LAMBERT Christophe 01
Jongleur d’Univers
D’abord, Christophe Lambert a chassé sur les terres de la littérature « jeunesse », lançant à la face du monde des romans aux qualités plus trempées que celles des films de son malheureux homonyme-acteur. Ensuite, Bénédicte Lombardo, subtile éditrice du Fleuve Noir, lui ouvre enfin les portes d’une collection « adulte » où son sens du grand spectacle et des canevas pas comme les autres va pouvoir donner sa pleine mesure. Dans un premier temps, cela donne « La Brèche », où les plages de Normandie sont soudain envahies par des robots géants aux couleurs de l’armée nazie. Ensuite, il lance des hordes de Zoulous dans les ruelles et les égouts du Londres victorien. Enfin, cette année, il télescope à nouveau deux univers, celui de Tolkien et celui du Pont de la Rivière Kwaï (avec une pincée de Messager du Vent et un zeste de Predator pour relever le tout !) dans Le Commando des Immortels. Décidément, Christophe Lambert ne fait rien comme tout le monde. Alors que la jeune génération montante du thriller, s’emploie avec des succès variés, à reproduire le modèle américain, que Bernard Werber se peint lui-même des cibles rouge vif sur la poitrine pour permettre aux critiques de mieux l’abattre, ou que Guillaume Musso se creuse les méninges pour tricoter une nouvelle déclinaison des amours impossibles mâtinés de fantastique-merveilleux, l’ami Lambert poursuit imperturbablement une oeuvre personnelle, dont les inspirations sont transparentes, mais dont la finalité est de divertir, interpeller et si possible, pousser à la découverte.
Le Commando des Immortels débute donc, en pleine Seconde Guerre mondiale, alors qu’un envoyé du gouvernement américain tente de convaincre les Elfes, parqués sur le territoire US comme les native americans de « notre » réalité, de venir en aide aux troupes coincées dans la jungle birmane. Oui, des Elfes et des humains, dans la « vraie » Seconde Guerre, Christophe Lambert joue donc encore avec les univers et les fils de l’uchronie. Une malédiction ? Ou une « ligne de conduite » pour l’écrivain ? « Une orientation certaine dans mes envies, mes pulsions d’écriture. J’adore me documenter. J’adore l’histoire. Et surtout j’adore violenter, « uchroniquement parlant », cette vénérable dame : cela permet de déboucher sur des configurations étonnantes, des télescopages ».

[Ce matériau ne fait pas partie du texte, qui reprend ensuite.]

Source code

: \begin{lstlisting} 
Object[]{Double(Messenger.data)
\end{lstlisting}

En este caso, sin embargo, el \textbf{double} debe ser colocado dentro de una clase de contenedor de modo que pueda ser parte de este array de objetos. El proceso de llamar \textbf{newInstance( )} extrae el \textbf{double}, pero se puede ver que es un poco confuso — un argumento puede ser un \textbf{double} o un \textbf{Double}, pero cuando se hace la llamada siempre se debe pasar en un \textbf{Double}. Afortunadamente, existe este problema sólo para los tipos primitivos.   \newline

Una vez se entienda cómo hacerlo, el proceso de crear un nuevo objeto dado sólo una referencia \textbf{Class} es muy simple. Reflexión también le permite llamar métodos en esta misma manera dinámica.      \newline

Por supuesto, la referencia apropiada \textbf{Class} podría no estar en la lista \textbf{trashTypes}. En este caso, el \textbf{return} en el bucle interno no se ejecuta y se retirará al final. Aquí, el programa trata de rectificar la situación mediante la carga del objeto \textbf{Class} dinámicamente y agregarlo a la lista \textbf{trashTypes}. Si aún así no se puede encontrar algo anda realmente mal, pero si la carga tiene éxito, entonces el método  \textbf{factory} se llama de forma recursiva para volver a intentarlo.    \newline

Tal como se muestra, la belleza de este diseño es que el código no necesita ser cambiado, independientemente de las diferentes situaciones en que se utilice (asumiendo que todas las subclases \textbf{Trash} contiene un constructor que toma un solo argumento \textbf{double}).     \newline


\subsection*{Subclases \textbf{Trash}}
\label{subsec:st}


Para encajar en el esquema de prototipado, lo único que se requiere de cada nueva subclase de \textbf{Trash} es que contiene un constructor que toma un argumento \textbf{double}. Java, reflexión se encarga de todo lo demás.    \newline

La première surprise passée, soit la présence des Elfes tout droit sortis du Seigneur des Anneaux au coeur même de cette histoire, Lambert réussit la passe de deux : l’arrivée de J.R.R Tolkien dans le récit ! Pour les amateurs, le déroulé de l’aventure prend même des allures de solide clin d’oeil lorsqu’on y retrouve la structure, légèrement remaniée, de la Communauté de l’Anneaux. Christophe s’en explique : « Le postulat du livre, la thèse qu’il défend, c’est que « toutes les grandes histoires mythiques se ressemblent ». Donc l’itinéraire de ma « communauté » était dès le départ conçu comme un remake (au niveau de la structure) du SDA tome 1… qui lui-même présente d’étranges similitudes avec le STAR WARS de 77, par exemple. Le grand frère (Solo/Aragorn) - modèle phallique (gros flingue/grosse épée) - est rencontré dans les deux cas dans une auberge. Le mentor (Ben/Gandalf) meurt en se sacrifiant pour que ses amis s’échappent du « ventre de la baleine » (étoile noire/Moria), etc. Le héros vient d’un petit bled (Comté/Tatooine) etc. Par contre, certains parallèles ne se sont dessinés qu’en cours de route : l’officier japonais mort qui évoque à Tolkien des réflexions similaires à celle de Sam (« d’où venait-i l ? Etait-il mauvais ? ») ou encore le personnage de Tatsuya, qui renvoie à Gollum (« faut-il faire preuve de pitié et si oui, sera-t-elle récompensée au final ? »)… Pour ce qui est de certains archétypes, je brouille les cartes. Chez moi, le personnage du « grand frère » est symbolisé par les cinq elfes. Tolkien est à la fois « héros » et « mentor ». La halte dans le havre de paix (le village indigène) arrive AVANT « ma » Moria (le passage des grottes) et non après, comme la Lorien du SDA. Il aurait été dommage (et interdit par la loi) de faire exactement la même chose. »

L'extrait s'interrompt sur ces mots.